Galliani: "Vogliamo quella Coppa"
Berlusconi: "Bene se viene giustizia"
La reazione in casa Milan alle rivelazioni di Eydelie è immediata: pratica in mano agli avvocati per chiarire se esistono estremi giuridici per affrontare la situazione. "Noi aspettiamo una decisione dell’Uefa - ha detto Adriano Galliani - Se il Marsiglia contro di noi era drogato, sarebbe giusto che la coppa venga assegnata al Milan". "Se si riesce a fare giustizia è certamente una buona cosa" gli ha fatto eco Berlusconi.

Adriano Galliani assume una posizione attendista, al contrario di ex giocatori in campo a Monaco quella sera che non vanno per il sottile. "Il Milan non si aspetta niente.
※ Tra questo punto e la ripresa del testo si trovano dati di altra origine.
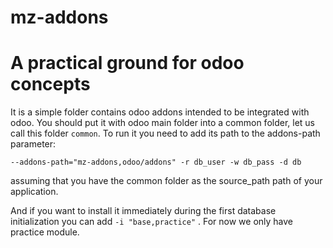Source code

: # mz-addons
# A practical ground for odoo concepts

It is a simple folder contains odoo addons intended to be integrated with odoo.
You should put it with odoo main folder into a common folder, let us call this folder `common`.
To run it you need to add its path to the addons-path parameter:
```
--addons-path="mz-addons,odoo/addons" -r db_user -w db_pass -d db 
```
assuming that you have the common folder as the source_path path of your application.

And if you want to install it immediately during the first database initialization you can add `-i "base,practice"` . For now we only have practice module.
 

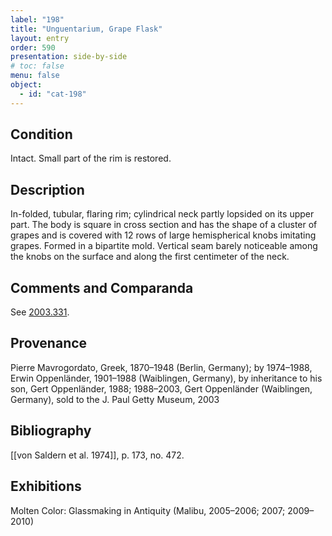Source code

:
 ```yaml
---
label: "198"
title: "Unguentarium, Grape Flask"
layout: entry
order: 590
presentation: side-by-side
# toc: false
menu: false
object:
  - id: "cat-198"
---
```


## Condition

Intact. Small part of the rim is restored.

## Description

In-folded, tubular, flaring rim; cylindrical neck partly lopsided on its upper part. The body is square in cross section and has the shape of a cluster of grapes and is covered with 12 rows of large hemispherical knobs imitating grapes. Formed in a bipartite mold. Vertical seam barely noticeable among the knobs on the surface and along the first centimeter of the neck.

## Comments and Comparanda

See [2003.331](#num).

## Provenance

Pierre Mavrogordato, Greek, 1870–1948 (Berlin, Germany); by 1974–1988, Erwin Oppenländer, 1901–1988 (Waiblingen, Germany), by inheritance to his son, Gert Oppenländer, 1988; 1988–2003, Gert Oppenländer (Waiblingen, Germany), sold to the J. Paul Getty Museum, 2003

## Bibliography

[[von Saldern et al. 1974]], p. 173, no. 472.

## Exhibitions

Molten Color: Glassmaking in Antiquity (Malibu, 2005–2006; 2007; 2009–2010)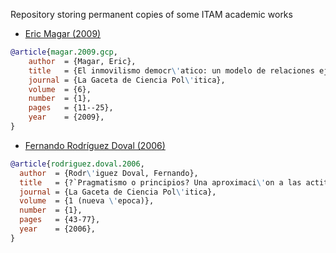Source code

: Repository storing permanent copies of some ITAM academic works

-   [Eric Magar (2009)](https://github.com/emagar/paper-mirror/blob/master/magar2009gcp.pdf)

```bibtex
@article{magar.2009.gcp,
    author  = {Magar, Eric},
    title   = {El inmovilismo democr\'atico: un modelo de relaciones ejecutivo-legislativo en reg\'imenes con poderes separados},
    journal = {La Gaceta de Ciencia Pol\'itica},
    volume  = {6},
    number  = {1},
    pages   = {11--25},
    year    = {2009},
}
```

-   [Fernando Rodríguez Doval (2006)](https://github.com/emagar/paper-mirror/blob/master/rodriguez-doval-2006gcp.pdf)

```bibtex
@article{rodriguez.doval.2006,
  author  = {Rodr\'iguez Doval, Fernando},
  title   = {?`Pragmatismo o principios? Una aproximaci\'on a las actitudes y posturas estrat\'egicas de los panistas},
  journal = {La Gaceta de Ciencia Pol\'itica},
  volume  = {1 (nueva \'epoca)},
  number  = {1},
  pages   = {43-77},
  year    = {2006},
}
```
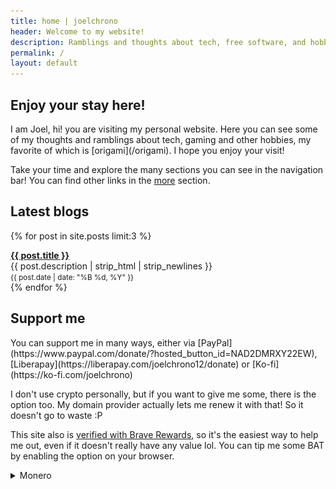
 ```yaml
---
title: home | joelchrono
header: Welcome to my website!
description: Ramblings and thoughts about tech, free software, and hobbies of my life, shared bit by bit.
permalink: /
layout: default
---
```


## Enjoy your stay here!

<article markdown="1">
I am Joel, hi! you are visiting my personal website. Here you can see some of
my thoughts and ramblings about tech, gaming and other hobbies, my favorite of
which is [origami](/origami). I hope you enjoy your visit!

Take your time and explore the many sections you can see in the navigation bar! You can find other links in the [more](/more) section.
</article>

## Latest blogs

{% for post in site.posts limit:3 %}
<article >
  <b><a href="{{ post.url }}">{{ post.title }}</a></b>
  <div>{{ post.description | strip_html | strip_newlines }}</div>
  <small>{{ post.date | date: "%B %d, %Y" }}</small>
</article>
{% endfor %} 


## Support me

<article markdown="1" >
You can support me in many ways, either via [PayPal](https://www.paypal.com/donate/?hosted_button_id=NAD2DMRXY22EW), [Liberapay](https://liberapay.com/joelchrono12/donate) or [Ko-fi](https://ko-fi.com/joelchrono)

I don't use crypto personally, but if you want to give me some, there is the option too. My domain provider actually lets me renew it with that! So it doesn't go to waste :P

This site also is [verified with Brave Rewards](https://brave.com/), so it's the easiest way to help me out, even if it doesn't really have any value lol. You can tip me some BAT by enabling the option on your browser.

<details>
<summary>Monero</summary>
I only use <b>Monero</b> since at least its something anonymous and privacy respecting!
<pre>
45Y7FRc1SfrB8YsoJKnoWqTxRaLdFRghaB5EvVaLhs3BMmr3mT5jsooKVVefyF6m4Hg3CyM24q7Ck6TrnbhWmmEMLVJmc1e
</pre>
<div style="display: flex;justify-content: center">
<img src="./assets/img/monero"/>
</div>
</details>
</article>
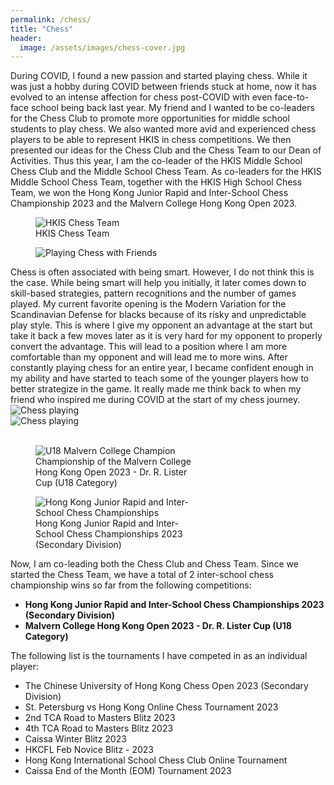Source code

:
 ```yaml
---
permalink: /chess/
title: "Chess"
header:
  image: /assets/images/chess-cover.jpg
---
```


During COVID, I found a new passion and started playing chess. While it was just a hobby during COVID between friends stuck at home, now it has evolved to an intense affection for chess post-COVID with even face-to-face school being back last year. My friend and I wanted to be co-leaders for the Chess Club to promote more opportunities for middle school students to play chess. We also wanted more avid and experienced chess players to be able to represent HKIS in chess competitions. We then presented our ideas for the Chess Club and the Chess Team to our Dean of Activities. Thus this year, I am the co-leader of the HKIS Middle School Chess Club and the Middle School Chess Team.  As co-leaders for the HKIS Middle School Chess Team, together with the HKIS High School Chess Team, we won the Hong Kong Junior Rapid and Inter-School Chess Championship 2023 and the Malvern College Hong Kong Open 2023.

<figure style="width: 100%" class="align-center">
  <img src="{{ site.url }}{{ site.baseurl }}/assets/images/chess-saint-joseph01.jpg" alt="HKIS Chess Team">
  <figcaption>HKIS Chess Team</figcaption>
</figure>

<figure style="width: 50%" class="align-right">
  <img src="{{ site.url }}{{ site.baseurl }}/assets/images/chess-w-jamison.jpg" alt="Playing Chess with Friends">
</figure>
Chess is often associated with being smart. However, I do not think this is the case. While being smart will help you initially, it later comes down to skill-based strategies, pattern recognitions and the number of games played. My current favorite opening is the Modern Variation for the Scandinavian Defense for blacks because of its risky and unpredictable play style. This is where I give my opponent an advantage at the start but take it back a few moves later as it is very hard for my opponent to properly convert the advantage. This will lead to a position where I am more comfortable than my opponent and will lead me to more wins. After constantly playing chess for an entire year, I became confident enough in my ability and have started to teach some of the younger players how to better strategize in the game. It really made me think back to when my friend who inspired me during COVID at the start of my chess journey.

<div class="row">
  <div class="column" style="width: 50%;">
    <img src="{{ site.url }}{{ site.baseurl }}/assets/images/chess001.jpg" alt="Chess playing">
  </div>
  <div class="column" style="width: 50%;">
    <img src="{{ site.url }}{{ site.baseurl }}/assets/images/chess002.jpg" alt="Chess playing">
  </div>
</div>
<br />

<figure style="width: 50%" class="align-right">
  <img src="{{ site.url }}{{ site.baseurl }}/assets/images/chess-malvern.jpg" alt="U18 Malvern College Champion">
  <figcaption>Championship of the Malvern College Hong Kong Open 2023 - Dr. R. Lister Cup (U18 Category)</figcaption>
</figure>

<figure style="width: 50%" class="align-right">
  <img src="{{ site.url }}{{ site.baseurl }}/assets/images/chess-saint-joseph02.jpg" alt="Hong Kong Junior Rapid and Inter-School Chess Championships">
  <figcaption>Hong Kong Junior Rapid and Inter-School Chess Championships 2023 (Secondary Division)</figcaption>
</figure>

Now, I am co-leading both the Chess Club and Chess Team. Since we started the Chess Team, we have a total of 2 inter-school chess championship wins so far from the following competitions:

* **Hong Kong Junior Rapid and Inter-School Chess Championships 2023 (Secondary Division)**
* **Malvern College Hong Kong Open 2023 - Dr. R. Lister Cup (U18 Category)**

The following list is the tournaments I have competed in as an individual player:

* The Chinese University of Hong Kong Chess Open 2023 (Secondary Division)
* St. Petersburg vs Hong Kong Online Chess Tournament 2023
* 2nd TCA Road to Masters Blitz 2023
* 4th TCA Road to Masters Blitz 2023
* Caissa Winter Blitz 2023
* HKCFL Feb Novice Blitz - 2023
* Hong Kong International School Chess Club Online Tournament
* Caissa End of the Month (EOM) Tournament 2023
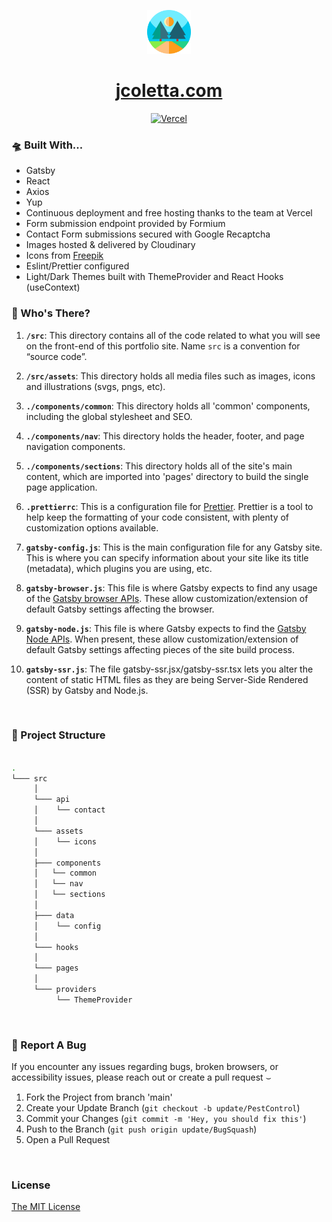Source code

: <p align="center">
  <img alt="JC" src="src/assets/icons/icon.png" width="70" />
</p>

<h1 align="center">
  <a href="https://www.jcoletta.com">
    jcoletta.com
  </a>
</h1>

<a href="https://jcoletta.vercel.app" align="center">

![Vercel](https://img.shields.io/static/v1?label=Deployed%20with&message=Vercel&color=lightyellow)

</a>

### 🛸 Built With...

- Gatsby
- React
- Axios
- Yup
- Continuous deployment and free hosting thanks to the team at <a href="https://vercel.com/" rel="noopener noreferral" style="text-decoration: none;">Vercel</a>
- Form submission endpoint provided by <a href="https://formium.io" rel="noopener noreferral" style="text-decoration: none;">Formium</a>
- Contact Form submissions secured with Google Recaptcha
- Images hosted &amp; delivered by <a href="https://cloudinary.com" rel="noopener noreferral" style="text-decoration: none;">Cloudinary</a>
- Icons from <a href="https://www.freepik.com" title="Freepik" target="_blank">Freepik</a>
- Eslint/Prettier configured
- Light/Dark Themes built with ThemeProvider and React Hooks (useContext)
  <br />

### &#x1F9D0; Who's There?

1.  **`/src`**: This directory contains all of the code related to what you will see on the front-end of this portfolio site. Name `src` is a convention for “source code”.

2.  **`/src/assets`**: This directory holds all media files such as images, icons and illustrations (svgs, pngs, etc).

3.  **`./components/common`**: This directory holds all 'common' components, including the global stylesheet and SEO.

4.  **`./components/nav`**: This directory holds the header, footer, and page navigation components.

5.  **`./components/sections`**: This directory holds all of the site's main content, which are imported into 'pages' directory to build the single page application.

6.  **`.prettierrc`**: This is a configuration file for [Prettier](https://prettier.io/). Prettier is a tool to help keep the formatting of your code consistent, with plenty of customization options available.

7.  **`gatsby-config.js`**: This is the main configuration file for any Gatsby site. This is where you can specify information about your site like its title (metadata), which plugins you are using, etc.

8.  **`gatsby-browser.js`**: This file is where Gatsby expects to find any usage of the [Gatsby browser APIs](https://www.gatsbyjs.com/docs/reference/config-files/gatsby-browser/). These allow customization/extension of default Gatsby settings affecting the browser.

9. **`gatsby-node.js`**: This file is where Gatsby expects to find the [Gatsby Node APIs](https://www.gatsbyjs.com/docs/reference/config-files/gatsby-node/). When present, these allow customization/extension of default Gatsby settings affecting pieces of the site build process.

10. **`gatsby-ssr.js`**: The file gatsby-ssr.jsx/gatsby-ssr.tsx lets you alter the content of static HTML files as they are being Server-Side Rendered (SSR) by Gatsby and Node.js.

<br />

### 🌳 Project Structure

```bash

.
└─── src
     │
     └─── api
     │    └── contact
     │
     └─── assets
     │    └── icons
     │
     ├─── components
     │   └── common
     │   └── nav
     │   └── sections
     │
     ├─── data
     │    └── config
     │
     └─── hooks
     │
     └─── pages
     │
     └─── providers
          └── ThemeProvider


```

<br />

### 🐛 Report A Bug

If you encounter any issues regarding bugs, broken browsers, or accessibility issues, please reach out or create a pull request &smile;

1. Fork the Project from branch 'main'
2. Create your Update Branch (`git checkout -b update/PestControl`)
3. Commit your Changes (`git commit -m 'Hey, you should fix this'`)
4. Push to the Branch (`git push origin update/BugSquash`)
5. Open a Pull Request

<br />

### License

[The MIT License](https://www.mit.edu/~amini/LICENSE.md)

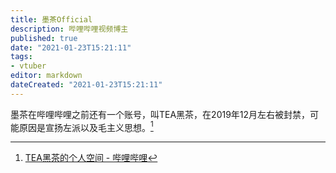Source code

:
 ```yaml
---
title: 墨茶Official
description: 哔哩哔哩视频博主
published: true
date: "2021-01-23T15:21:11"
tags:
- vtuber
editor: markdown
dateCreated: "2021-01-23T15:21:11"
---
```


墨茶在哔哩哔哩之前还有一个账号，叫TEA黑茶，在2019年12月左右被封禁，可能原因是宣扬左派以及毛主义思想。[^bt_teabm]

[^bt_teabm]: [TEA黑茶的个人空间 - 哔哩哔哩](https://archive.is/vxgqq "https://space.bilibili.com/367407897/dynamic")

<!--
+ [全网热议:B站最惨UP主活活饿死，让网友彻底破防痛哭！ www.wenxuecity.com](https://web.archive.org/web/20210123134549/https://www.wenxuecity.com/news/2021/01/22/10260436.html)
+ [洗地文出炉！《记者探访墨茶official生前居住的家》，很惭愧，要恶心下葱友了 - 新·品葱](https://web.archive.org/web/20210123143636/https://pincong.rocks/article/28853)
+ [墨茶Official的个人空间 - 哔哩哔哩](https://archive.is/jjZSO "https://space.bilibili.com/212535360/dynamic")
+ [然而我还在病床上躺着，令人感叹。 - 墨茶Official的动态-哔哩哔哩](https://archive.vn/2wgBR "https://t.bilibili.com/474984358869585240")
+ [我老想吃草莓了。最近被病折磨的吃什么吐什么，然后特别特别想吃草莓。。。可惜草莓太贵了。 - 墨茶Official的动态-哔哩哔哩](https://archive.vn/kHQwF "https://t.bilibili.com/473891946824791959")
+ [【回忆录】探访墨茶生前（去世）时的出租屋（周围） - 哔哩哔哩](https://archive.is/V09dc "https://www.bilibili.com/read/cv9434993")
+ [记录墨茶生前（去世）时的房子（出租屋）【墨茶official吧】_百度贴吧](https://web.archive.org/web/20210125065220/https://tieba.baidu.com/p/7204111664)
+ [官媒开始编造墨茶叛逆 - 2047论坛，自由人的精神角落](https://web.archive.org/web/20210124125342/https://pincong.org/t/10848)
+ [【搬运】B站UP主墨茶酮症酸中毒死亡纪事 - 新·品葱](https://web.archive.org/web/20210124121142/https://www.pincong.rocks/article/28821)
-->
Crediamo intanto che certamente l'Uefa, di fronte a un fatto del genere, non potra' che aprire un'inchiesta. Del resto è qualcosa che non viene fuori dal nulla, nel 1993 il Milan giocò la finale Intercontinentale e la finale di Supercoppa Europea al posto del Marsiglia. Ci sono sempre stati rumors su questa squadra francese. E non solo nel '93, ma anche nel '91. Se l'Uefa non dovesse aprire un'indagine, lo chiederemo ufficialmente come Milan. Certo che, se veramente quella sera il Marsiglia contro di noi era drogato, credo sia giusto assegnare la Coppa al Milan. Aspettiamo". "Se si riesce a fare giustizia è certamente una buona cosa" ha commentato Silvio Berlusconi.
Una battuta sulla vicenda la fa anche Carlo Ancelotti: "E' una notizia da verificare con più attenzione da parte degli organi competenti. Se fosse vero sarebbe molto brutto e in tal caso la Coppa andrebbe certamente restituita al Milan".
"Resto sconcertato, sconvolto da questa situazione - commenta Daniele Massaro - E' incredibile, se fosse provato anche a distanza di anni, come dei professionisti abbiano potuto essere così costretti. Non conosco a fondo i regolamenti, ma mi sembra giusto che, se fossero provate anche 13 anni dopo le accuse di Eydelie, bisognerebbe togliere quella Coppa dei Campioni al Marsiglia, per assegnarla al Milan".
Più pacato, ma ugualmente forte, il commento di Roberto Donadoni: "Non so quale possa essere il destino della Coppa - ha detto l'attuale allenatore del Livorno - ma una cosa è certa, sempre che vengano provate le accuse di Eydelie: se tutti i giocatori erano dopati, sicuramente c'è stata la mano, la volontà della dirigenza. Resto sconvolto dal fatto che dei professionisti del nostro sport, possano ricorrere a qualsiasi mezzo per vincere".
Va controcorrente Fabio Capello, sulla panchina rossonera quell'infausta notte. "Le indagini hanno dimostrato che l'arbitro era corrotto e adesso vien fuori anche questa cosa. Comunque aspettiamo a giudicare, io dopo la partita non notai nulla anche perché c'era solo rammarico. Personalmente a distanza di anni, non sono per la riassegnazione del trofeo".